■ PROBLEM TO WORK ON
Look through the material for lines with the word "отрисовка", and copy each one.

■ DATA FOR REVIEW
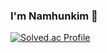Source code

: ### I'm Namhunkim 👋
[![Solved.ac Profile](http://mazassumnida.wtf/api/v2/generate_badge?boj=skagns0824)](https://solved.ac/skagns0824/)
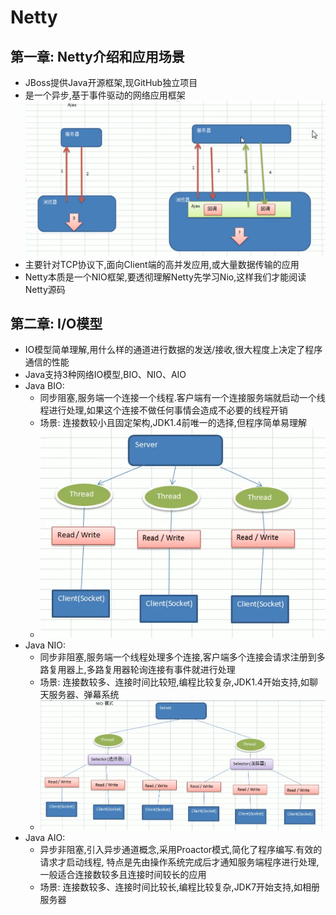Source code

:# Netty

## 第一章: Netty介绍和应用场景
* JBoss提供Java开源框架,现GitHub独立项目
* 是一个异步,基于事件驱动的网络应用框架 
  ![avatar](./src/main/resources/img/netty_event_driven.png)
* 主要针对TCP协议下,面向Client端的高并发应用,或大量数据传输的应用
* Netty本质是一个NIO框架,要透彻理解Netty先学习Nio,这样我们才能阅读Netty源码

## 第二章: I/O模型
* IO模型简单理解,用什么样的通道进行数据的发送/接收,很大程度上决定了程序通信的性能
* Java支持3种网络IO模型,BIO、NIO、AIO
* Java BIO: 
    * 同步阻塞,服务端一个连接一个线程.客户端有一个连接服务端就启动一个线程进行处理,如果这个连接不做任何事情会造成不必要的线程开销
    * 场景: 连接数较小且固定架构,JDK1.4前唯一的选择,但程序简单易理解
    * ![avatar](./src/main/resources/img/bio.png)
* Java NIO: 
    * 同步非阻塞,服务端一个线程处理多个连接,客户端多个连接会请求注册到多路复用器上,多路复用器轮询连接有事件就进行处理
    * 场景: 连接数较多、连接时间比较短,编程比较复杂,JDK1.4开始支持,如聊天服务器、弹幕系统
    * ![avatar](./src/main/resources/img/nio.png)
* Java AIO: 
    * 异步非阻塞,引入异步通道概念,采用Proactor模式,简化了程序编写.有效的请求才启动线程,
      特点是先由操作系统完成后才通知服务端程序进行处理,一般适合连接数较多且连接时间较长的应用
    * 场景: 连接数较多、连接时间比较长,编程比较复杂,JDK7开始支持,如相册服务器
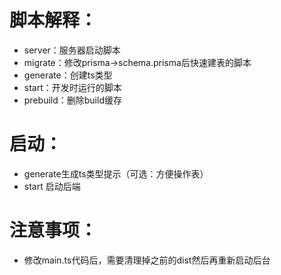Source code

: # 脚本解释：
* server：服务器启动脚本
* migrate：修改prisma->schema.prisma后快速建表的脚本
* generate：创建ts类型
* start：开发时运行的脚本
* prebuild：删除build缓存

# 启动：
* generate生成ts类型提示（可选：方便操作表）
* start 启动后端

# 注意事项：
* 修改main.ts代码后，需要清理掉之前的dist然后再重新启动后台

==

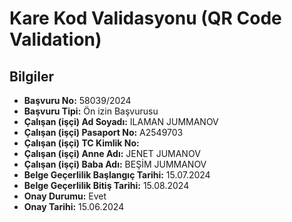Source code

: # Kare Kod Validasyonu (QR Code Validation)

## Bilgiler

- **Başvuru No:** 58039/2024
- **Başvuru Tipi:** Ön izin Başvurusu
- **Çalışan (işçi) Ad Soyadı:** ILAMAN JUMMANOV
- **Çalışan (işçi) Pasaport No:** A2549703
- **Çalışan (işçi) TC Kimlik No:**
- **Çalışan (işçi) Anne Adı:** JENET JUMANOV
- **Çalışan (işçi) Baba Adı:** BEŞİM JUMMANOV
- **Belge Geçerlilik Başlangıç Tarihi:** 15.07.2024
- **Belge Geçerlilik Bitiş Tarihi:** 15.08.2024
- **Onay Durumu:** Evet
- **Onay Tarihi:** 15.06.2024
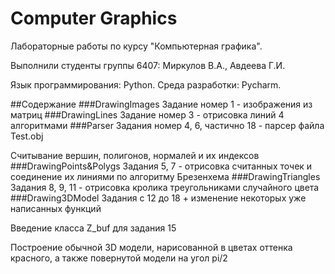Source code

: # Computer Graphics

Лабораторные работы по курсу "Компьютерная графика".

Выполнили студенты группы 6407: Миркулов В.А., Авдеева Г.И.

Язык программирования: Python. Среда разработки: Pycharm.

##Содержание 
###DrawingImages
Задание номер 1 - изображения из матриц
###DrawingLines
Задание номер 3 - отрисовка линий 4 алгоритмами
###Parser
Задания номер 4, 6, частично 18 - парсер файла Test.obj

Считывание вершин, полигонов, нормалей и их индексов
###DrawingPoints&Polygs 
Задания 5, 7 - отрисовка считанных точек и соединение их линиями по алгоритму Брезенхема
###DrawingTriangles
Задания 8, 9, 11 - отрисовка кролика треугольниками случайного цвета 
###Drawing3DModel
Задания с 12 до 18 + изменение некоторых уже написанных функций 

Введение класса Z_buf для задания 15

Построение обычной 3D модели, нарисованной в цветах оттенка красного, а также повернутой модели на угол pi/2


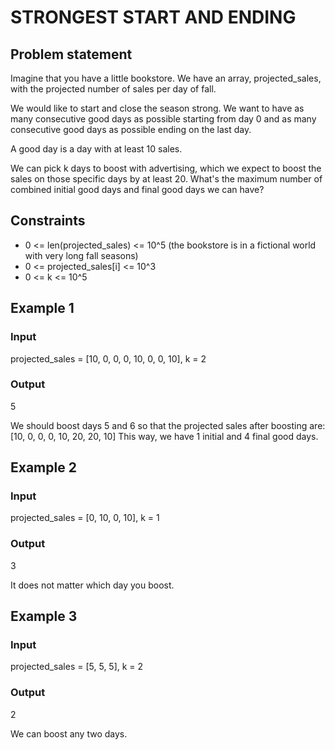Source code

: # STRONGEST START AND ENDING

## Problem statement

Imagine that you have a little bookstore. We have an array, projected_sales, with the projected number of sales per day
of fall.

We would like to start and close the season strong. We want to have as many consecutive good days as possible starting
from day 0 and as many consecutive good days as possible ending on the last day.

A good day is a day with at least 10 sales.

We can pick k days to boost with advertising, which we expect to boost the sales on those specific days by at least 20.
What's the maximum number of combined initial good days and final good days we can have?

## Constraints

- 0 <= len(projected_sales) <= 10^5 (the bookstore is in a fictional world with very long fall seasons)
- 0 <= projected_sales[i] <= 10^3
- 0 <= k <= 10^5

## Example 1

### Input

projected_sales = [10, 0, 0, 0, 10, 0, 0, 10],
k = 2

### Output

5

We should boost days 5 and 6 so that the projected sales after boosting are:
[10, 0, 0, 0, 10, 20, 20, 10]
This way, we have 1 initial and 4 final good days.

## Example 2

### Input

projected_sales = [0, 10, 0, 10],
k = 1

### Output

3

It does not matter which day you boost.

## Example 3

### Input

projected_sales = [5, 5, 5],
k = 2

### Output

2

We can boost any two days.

■ OUTPUT BELOW
Задание номер 3 - отрисовка линий 4 алгоритмами
Задания 5, 7 - отрисовка считанных точек и соединение их линиями по алгоритму Брезенхема
Задания 8, 9, 11 - отрисовка кролика треугольниками случайного цвета 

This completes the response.